L’enregistrement d’Alexis Kossenko est donc le premier à faire entendre des instruments d’époque. S’ils n’ont pas le velours des Viennois, les musiciens des Ambassadeurs ~ La Grande Écurie n’en présentent pas moins un remarquable équilibre des pupitres, avec des timbales finement intégrées, jamais prises en défaut de pétarade. Pour segmentés qu’ils soient en accord avec l’articulation et le raccourcissement des coups d’archet, les phrasés progressent avec fluidité et surtout respirent, libérés de tout legato collant. Et la dramaturgie de se greffer par surcroît, comme le thème de marche du premier mouvement, où le calibrage des silences instille une manière d’inquiétude. Les modifications apportées surprennent certes l’oreille conditionnée par la version d’origine, mais on se laisse séduire. Et quel Saltarello !
Alexis Kossenko entretient un rapport encore plus personnel avec la Symphonie « Réformation », qu’il enregistra en qualité de premier flûtiste de La Chambre Philharmonique aux côtés d’Emmanuel Krivine (Naïve, 2006). Désormais sur l’estrade, par souci d’authenticité (partie d’ophicléide rétablie à la hauteur réelle), il nous propose la version originale de 1829 – fruit d’un compositeur de 20 ans ! – qui inclut ce court et magnifique mouvement intermédiaire entre l’Andante et le Choral : un récitatif pour flûte, bientôt rejoint par d’autres instruments de la petite harmonie sur des pizzicatos songeurs des cordes.
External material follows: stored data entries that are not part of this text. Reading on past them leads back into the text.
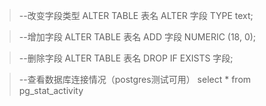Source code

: 
> --改变字段类型
ALTER TABLE 表名 ALTER 字段 TYPE text; 

>--增加字段 
ALTER TABLE 表名 ADD 字段  NUMERIC (18, 0);
 
>--删除字段
ALTER TABLE 表名 DROP IF EXISTS 字段;

> --查看数据库连接情况（postgres测试可用）
select * from pg_stat_activity




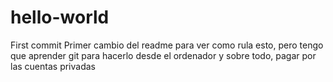 # hello-world
First commit
Primer cambio del readme para ver como rula esto, pero tengo que aprender git para hacerlo desde el ordenador
y sobre todo, pagar por las cuentas privadas

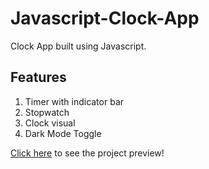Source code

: # Javascript-Clock-App
Clock App built using Javascript.

## Features
1. Timer with indicator bar
2. Stopwatch
3. Clock visual
4. Dark Mode Toggle

[Click here](https://javascript-clock-app.glitch.me) to see the project preview!
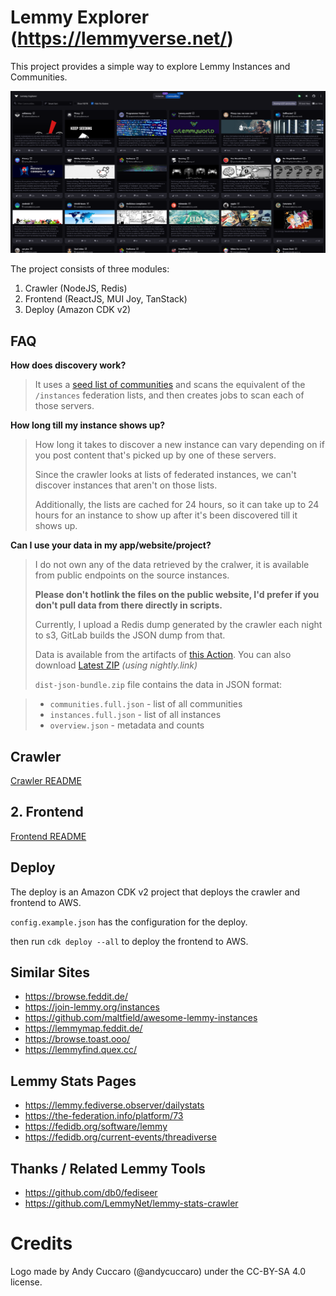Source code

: # Lemmy Explorer (https://lemmyverse.net/)

This project provides a simple way to explore Lemmy Instances and Communities.

![List of Communities](./docs/images/communities.png)

The project consists of three modules:
1. Crawler (NodeJS, Redis)
2. Frontend (ReactJS, MUI Joy, TanStack)
3. Deploy (Amazon CDK v2)

## FAQ

**How does discovery work?**
 > It uses a [seed list of communities](https://github.com/tgxn/lemmy-explorer/blob/main/crawler/src/lib/const.js#L47) and scans the equivalent of the `/instances` federation lists, and then creates jobs to scan each of those servers.

**How long till my instance shows up?**
 > How long it takes to discover a new instance can vary depending on if you post content that's picked up by one of these servers.
 >
 > Since the crawler looks at lists of federated instances, we can't discover instances that aren't on those lists.
 >
 > Additionally, the lists are cached for 24 hours, so it can take up to 24 hours for an instance to show up after it's been discovered till it shows up.

**Can I use your data in my app/website/project?**
 > I do not own any of the data retrieved by the cralwer, it is available from public endpoints on the source instances.
 >
 > **Please don't hotlink the files on the public website, I'd prefer if you don't pull data from there directly in scripts.**
 >
 > Currently, I upload a Redis dump generated by the crawler each night to s3, GitLab builds the JSON dump from that.
 >
 > Data is available from the artifacts of [this Action](https://github.com/tgxn/lemmy-explorer/actions/workflows/package-frontend.yaml).
 > You can also download [Latest ZIP](https://nightly.link/tgxn/lemmy-explorer/workflows/package-frontend.yaml/main/dist-json-bundle.zip) _(using nightly.link)_
 >
 > `dist-json-bundle.zip` file contains the data in JSON format:

 > - `communities.full.json` - list of all communities
 > - `instances.full.json` - list of all instances
 > - `overview.json` - metadata and counts


## Crawler
[Crawler README](./crawler/README.md)

## 2. Frontend
[Frontend README](./frontend/README.md)



## Deploy

The deploy is an Amazon CDK v2 project that deploys the crawler and frontend to AWS.

`config.example.json` has the configuration for the deploy.

then run `cdk deploy --all` to deploy the frontend to AWS.




## Similar Sites

- https://browse.feddit.de/
- https://join-lemmy.org/instances
- https://github.com/maltfield/awesome-lemmy-instances
- https://lemmymap.feddit.de/
- https://browse.toast.ooo/
- https://lemmyfind.quex.cc/


## Lemmy Stats Pages
- https://lemmy.fediverse.observer/dailystats
- https://the-federation.info/platform/73
- https://fedidb.org/software/lemmy
- https://fedidb.org/current-events/threadiverse

## Thanks / Related Lemmy Tools

- https://github.com/db0/fediseer
- https://github.com/LemmyNet/lemmy-stats-crawler

# Credits

Logo made by Andy Cuccaro (@andycuccaro) under the CC-BY-SA 4.0 license.


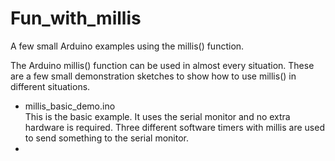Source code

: # Fun_with_millis
A few small Arduino examples using the millis() function.

The Arduino millis() function can be used in almost every situation.
These are a few small demonstration sketches to show how to use millis() in different situations.


 - millis_basic_demo.ino  
   This is the basic example. It uses the serial monitor and no extra hardware is required.
   Three different software timers with millis are used to send something to the serial monitor.
 - 
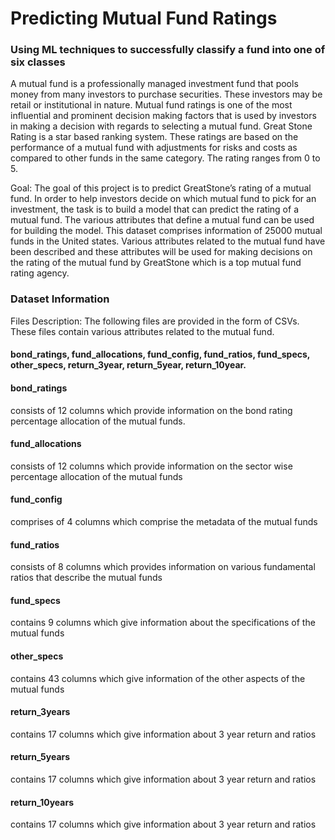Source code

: # Predicting Mutual Fund Ratings
### Using ML techniques to successfully classify a fund into one of six classes

A mutual fund is a professionally managed investment fund that pools money from many investors to purchase securities. These investors may be retail or institutional in nature. Mutual fund ratings is one of the most influential and prominent decision making factors that is used by investors in making a
decision with regards to selecting a mutual fund. Great Stone Rating is a star based ranking system. These ratings are based on the performance of a mutual
fund with adjustments for risks and costs as compared to other funds in the same category. The rating ranges from
0 to 5.

Goal: The goal of this project is to predict GreatStone’s rating of a mutual fund. In order to help investors decide on which mutual fund to pick for an investment, the task is to build a model that can predict the rating of a mutual fund. The various attributes that define a mutual fund can be used for building the model. This dataset comprises information of 25000 mutual funds in the United states. Various attributes related to the mutual fund have been described and these attributes will be used for making decisions on the rating of the mutual fund by GreatStone which is a top mutual fund rating agency.

### Dataset Information
Files Description:
The following files are provided in the form of CSVs. These files contain various attributes related to the mutual fund.
#### bond_ratings, fund_allocations, fund_config, fund_ratios, fund_specs, other_specs, return_3year, return_5year, return_10year. 

#### bond_ratings 
consists of 12 columns which provide information on the bond rating percentage allocation of the mutual funds.
#### fund_allocations 
consists of 12 columns which provide information on the sector wise percentage allocation of the mutual funds
#### fund_config 
comprises of 4 columns which comprise the metadata of the mutual funds
#### fund_ratios 
consists of 8 columns which provides information on various fundamental ratios that describe the mutual funds
#### fund_specs 
contains 9 columns which give information about the specifications of the mutual funds
#### other_specs 
contains 43 columns which give information of the other aspects of the mutual funds
#### return_3years  
contains 17 columns which give information about 3 year return and ratios
#### return_5years 
contains 17 columns which give information about 3 year return and ratios
#### return_10years 
contains 17 columns which give information about 3 year return and ratios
On retiendra aussi le bel effet de spatialisation des cors dans le premier mouvement et, dans le final, une volonté délibérée de conjurer toute enflure postromantique : en cela, le fameux « Amen de Dresde » annonce moins Parsifal qu’il ne s’inscrit dans la descendance des grands musiciens baroques allemands – Schütz et Bach au premier chef ; ce n’est pas le moindre mérite de cette interprétation que de renouveler ainsi la perspective.